(Beginning of Task inputs)

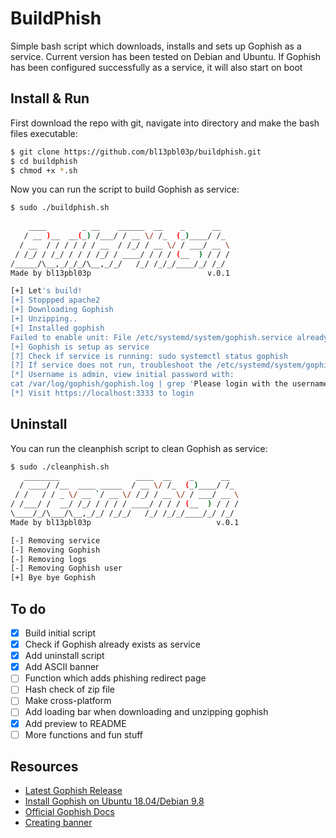 # BuildPhish
Simple bash script which downloads, installs and sets up Gophish as a service. Current version has been tested on Debian and Ubuntu.
If Gophish has been configured successfully as a service, it will also start on boot

## Install & Run
First download the repo with git, navigate into directory and make the bash files executable:
```bash
$ git clone https://github.com/bl13pbl03p/buildphish.git
$ cd buildphish
$ chmod +x *.sh
```
Now you can run the script to build Gophish as service:
```bash
$ sudo ./buildphish.sh
 
    ____        _ __    ______  __    _      __  
   / __ )__  __(_) /___/ / __ \/ /_  (_)____/ /_ 
  / __  / / / / / / __  / /_/ / __ \/ / ___/ __ \
 / /_/ / /_/ / / / /_/ / ____/ / / / (__  ) / / /
/_____/\__,_/_/_/\__,_/_/   /_/ /_/_/____/_/ /_/
Made by bl13pbl03p                          v.0.1

[+] Let's build!
[+] Stoppped apache2
[+] Downloading Gophish
[+] Unzipping..
[+] Installed gophish
Failed to enable unit: File /etc/systemd/system/gophish.service already exists.
[+] Gophish is setup as service
[?] Check if service is running: sudo systemctl status gophish
[?] If service does not run, troubleshoot the /etc/systemd/system/gophish.service file
[*] Username is admin, view initial password with:
cat /var/log/gophish/gophish.log | grep 'Please login with the username admin and the password'
[*] Visit https://localhost:3333 to login
```
## Uninstall
You can run the cleanphish script to clean Gophish as service:
```bash
$ sudo ./cleanphish.sh
   ________                 ____  __    _      __  
  / ____/ /__  ____ _____  / __ \/ /_  (_)____/ /_ 
 / /   / / _ \/ __ `/ __ \/ /_/ / __ \/ / ___/ __ \
/ /___/ /  __/ /_/ / / / / ____/ / / / (__  ) / / /
\____/_/\___/\__,_/_/ /_/_/   /_/ /_/_/____/_/ /_/                     
Made by bl13pbl03p                            v.0.1

[-] Removing service
[-] Removing Gophish
[-] Removing logs
[-] Removing Gophish user
[+] Bye bye Gophish
```
## To do
- [x]  Build initial script
- [x]  Check if Gophish already exists as service
- [x]  Add uninstall script
- [x]  Add ASCII banner
- [ ]  Function which adds phishing redirect page
- [ ]  Hash check of zip file
- [ ]  Make cross-platform
- [ ]  Add loading bar when downloading and unzipping gophish
- [x]  Add preview to README
- [ ]  More functions and fun stuff
## Resources
- [Latest Gophish Release](https://github.com/gophish/gophish/releases/tag/v0.11.0)
- [Install Gophish on Ubuntu 18.04/Debian 9.8](https://kifarunix.com/install-gophish-on-ubuntu-18-04-debian-9-8/)
- [Official Gophish Docs](https://getgophish.com/documentation/)
- [Creating banner](https://manytools.org/hacker-tools/ascii-banner/)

(End of Task inputs)

### [What the task asks]
Word for word, set down every record, keeping the images out.

### [Answer to this exercise]
 # BuildPhish
Simple bash script which downloads, installs and sets up Gophish as a service. Current version has been tested on Debian and Ubuntu.
If Gophish has been configured successfully as a service, it will also start on boot

## Install & Run
First download the repo with git, navigate into directory and make the bash files executable:
```bash
$ git clone https://github.com/bl13pbl03p/buildphish.git
$ cd buildphish
$ chmod +x *.sh
```
Now you can run the script to build Gophish as service:
```bash
$ sudo ./buildphish.sh
 
    ____        _ __    ______  __    _      __  
   / __ )__  __(_) /___/ / __ \/ /_  (_)____/ /_ 
  / __  / / / / / / __  / /_/ / __ \/ / ___/ __ \
 / /_/ / /_/ / / / /_/ / ____/ / / / (__  ) / / /
/_____/\__,_/_/_/\__,_/_/   /_/ /_/_/____/_/ /_/
Made by bl13pbl03p                          v.0.1

[+] Let's build!
[+] Stoppped apache2
[+] Downloading Gophish
[+] Unzipping..
[+] Installed gophish
Failed to enable unit: File /etc/systemd/system/gophish.service already exists.
[+] Gophish is setup as service
[?] Check if service is running: sudo systemctl status gophish
[?] If service does not run, troubleshoot the /etc/systemd/system/gophish.service file
[*] Username is admin, view initial password with:
cat /var/log/gophish/gophish.log | grep 'Please login with the username admin and the password'
[*] Visit https://localhost:3333 to login
```
## Uninstall
You can run the cleanphish script to clean Gophish as service:
```bash
$ sudo ./cleanphish.sh
   ________                 ____  __    _      __  
  / ____/ /__  ____ _____  / __ \/ /_  (_)____/ /_ 
 / /   / / _ \/ __ `/ __ \/ /_/ / __ \/ / ___/ __ \
/ /___/ /  __/ /_/ / / / / ____/ / / / (__  ) / / /
\____/_/\___/\__,_/_/ /_/_/   /_/ /_/_/____/_/ /_/                     
Made by bl13pbl03p                            v.0.1

[-] Removing service
[-] Removing Gophish
[-] Removing logs
[-] Removing Gophish user
[+] Bye bye Gophish
```
## To do
- [x]  Build initial script
- [x]  Check if Gophish already exists as service
- [x]  Add uninstall script
- [x]  Add ASCII banner
- [ ]  Function which adds phishing redirect page
- [ ]  Hash check of zip file
- [ ]  Make cross-platform
- [ ]  Add loading bar when downloading and unzipping gophish
- [x]  Add preview to README
- [ ]  More functions and fun stuff
## Resources
- [Latest Gophish Release](https://github.com/gophish/gophish/releases/tag/v0.11.0)
- [Install Gophish on Ubuntu 18.04/Debian 9.8](https://kifarunix.com/install-gophish-on-ubuntu-18-04-debian-9-8/)
- [Official Gophish Docs](https://getgophish.com/documentation/)
- [Creating banner](https://manytools.org/hacker-tools/ascii-banner/)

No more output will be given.